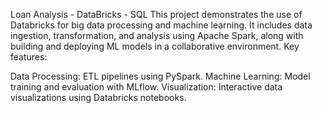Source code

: Loan Analysis - DataBricks - SQL
This project demonstrates the use of Databricks for big data processing and machine learning. It includes data ingestion, transformation, and analysis using Apache Spark, along with building and deploying ML models in a collaborative environment. Key features:

Data Processing: ETL pipelines using PySpark.
Machine Learning: Model training and evaluation with MLflow.
Visualization: Interactive data visualizations using Databricks notebooks.
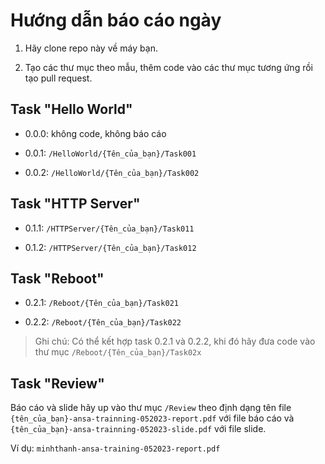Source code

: # Hướng dẫn báo cáo ngày

1. Hãy clone repo này về máy bạn.

2. Tạo các thư mục theo mẫu, thêm code vào các thư mục tương ứng rồi tạo pull request.

## Task "Hello World"

- 0.0.0: không code, không báo cáo

- 0.0.1: `/HelloWorld/{Tên_của_bạn}/Task001`

- 0.0.2: `/HelloWorld/{Tên_của_bạn}/Task002`

## Task "HTTP Server"

- 0.1.1: `/HTTPServer/{Tên_của_bạn}/Task011`

- 0.1.2: `/HTTPServer/{Tên_của_bạn}/Task012`

## Task "Reboot"

- 0.2.1: `/Reboot/{Tên_của_bạn}/Task021`

- 0.2.2: `/Reboot/{Tên_của_bạn}/Task022`

> Ghi chú: Có thể kết hợp task 0.2.1 và 0.2.2, khi đó hãy đưa code vào thư mục `/Reboot/{Tên_của_bạn}/Task02x`

## Task "Review"

Báo cáo và slide hãy up vào thư mục `/Review` theo định dạng tên file `{tên_của_bạn}-ansa-trainning-052023-report.pdf` với file báo cáo và `{tên_của_bạn}-ansa-trainning-052023-slide.pdf` với file slide.

Ví dụ: `minhthanh-ansa-training-052023-report.pdf`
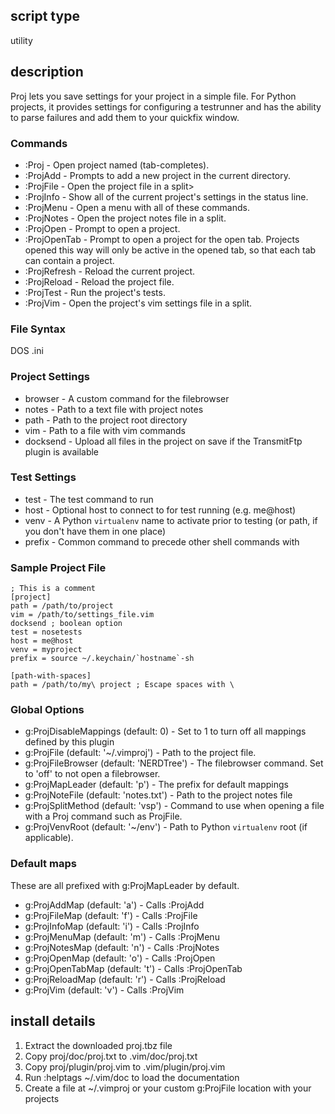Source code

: ## script type
utility

## description
Proj lets you save settings for your project in a simple file. For Python
projects, it provides settings for configuring a testrunner and has the ability
to parse failures and add them to your quickfix window.

### Commands
* :Proj <project> - Open project named <project> (tab-completes).
* :ProjAdd  - Prompts to add a new project in the current directory.
* :ProjFile - Open the project file in a split>
* :ProjInfo - Show all of the current project's settings in the status line.
* :ProjMenu - Open a menu with all of these commands.
* :ProjNotes - Open the project notes file in a split.
* :ProjOpen - Prompt to open a project.
* :ProjOpenTab - Prompt to open a project for the open tab. Projects opened this way will only be active in the opened tab, so that each tab can contain a project.
* :ProjRefresh - Reload the current project.
* :ProjReload - Reload the project file.
* :ProjTest - Run the project's tests.
* :ProjVim - Open the project's vim settings file in a split.

### File Syntax
DOS .ini

### Project Settings
* browser - A custom command for the filebrowser
* notes - Path to a text file with project notes
* path - Path to the project root directory
* vim - Path to a file with vim commands
* docksend - Upload all files in the project on save if the TransmitFtp plugin is available

### Test Settings
* test - The test command to run
* host - Optional host to connect to for test running (e.g. me@host)
* venv - A Python `virtualenv` name to activate prior to testing (or path, if
  you don't have them in one place)
* prefix - Common command to precede other shell commands with

### Sample Project File

    ; This is a comment
    [project]
    path = /path/to/project
    vim = /path/to/settings_file.vim
    docksend ; boolean option
    test = nosetests
    host = me@host
    venv = myproject
    prefix = source ~/.keychain/`hostname`-sh

    [path-with-spaces]
    path = /path/to/my\ project ; Escape spaces with \

### Global Options
* g:ProjDisableMappings (default: 0) - Set to 1 to turn off all mappings defined by this plugin
* g:ProjFile (default: '~/.vimproj') - Path to the project file.
* g:ProjFileBrowser (default: 'NERDTree') - The filebrowser command. Set to 'off' to not open a filebrowser.
* g:ProjMapLeader (default: '<Leader>p') - The prefix for default mappings
* g:ProjNoteFile (default: 'notes.txt') - Path to the project notes file
* g:ProjSplitMethod (default: 'vsp') - Command to use when opening a file with a Proj command such as ProjFile.
* g:ProjVenvRoot (default: '~/env') - Path to Python `virtualenv` root (if applicable).

### Default maps
These are all prefixed with g:ProjMapLeader by default.

* g:ProjAddMap (default: 'a') - Calls :ProjAdd
* g:ProjFileMap (default: 'f') - Calls :ProjFile
* g:ProjInfoMap (default: 'i') - Calls :ProjInfo
* g:ProjMenuMap (default: 'm') - Calls :ProjMenu
* g:ProjNotesMap (default: 'n') - Calls :ProjNotes
* g:ProjOpenMap (default: 'o') - Calls :ProjOpen
* g:ProjOpenTabMap (default: 't') - Calls :ProjOpenTab
* g:ProjReloadMap (default: 'r') - Calls :ProjReload
* g:ProjVim (default: 'v') - Calls :ProjVim

## install details
1. Extract the downloaded proj.tbz file
2. Copy proj/doc/proj.txt to .vim/doc/proj.txt
3. Copy proj/plugin/proj.vim to .vim/plugin/proj.vim
4. Run :helptags ~/.vim/doc to load the documentation
5. Create a file at ~/.vimproj or your custom g:ProjFile location with your projects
********
* [INSTRUCTIONS TO FOLLOW]
As listed above, the lines from the line with "1. Hãy clone repo này về máy bạn." to the line with "Báo cáo và slide" are to be echoed exactly, with both ends included and nothing added.

* [SOLUTION TO THE EXERCISE]
1. Hãy clone repo này về máy bạn.

2. Tạo các thư mục theo mẫu, thêm code vào các thư mục tương ứng rồi tạo pull request.

## Task "Hello World"

- 0.0.0: không code, không báo cáo

- 0.0.1: `/HelloWorld/{Tên_của_bạn}/Task001`

- 0.0.2: `/HelloWorld/{Tên_của_bạn}/Task002`

## Task "HTTP Server"

- 0.1.1: `/HTTPServer/{Tên_của_bạn}/Task011`

- 0.1.2: `/HTTPServer/{Tên_của_bạn}/Task012`

## Task "Reboot"

- 0.2.1: `/Reboot/{Tên_của_bạn}/Task021`

- 0.2.2: `/Reboot/{Tên_của_bạn}/Task022`

> Ghi chú: Có thể kết hợp task 0.2.1 và 0.2.2, khi đó hãy đưa code vào thư mục `/Reboot/{Tên_của_bạn}/Task02x`

## Task "Review"

Báo cáo và slide hãy up vào thư mục `/Review` theo định dạng tên file `{tên_của_bạn}-ansa-trainning-052023-report.pdf` với file báo cáo và `{tên_của_bạn}-ansa-trainning-052023-slide.pdf` với file slide.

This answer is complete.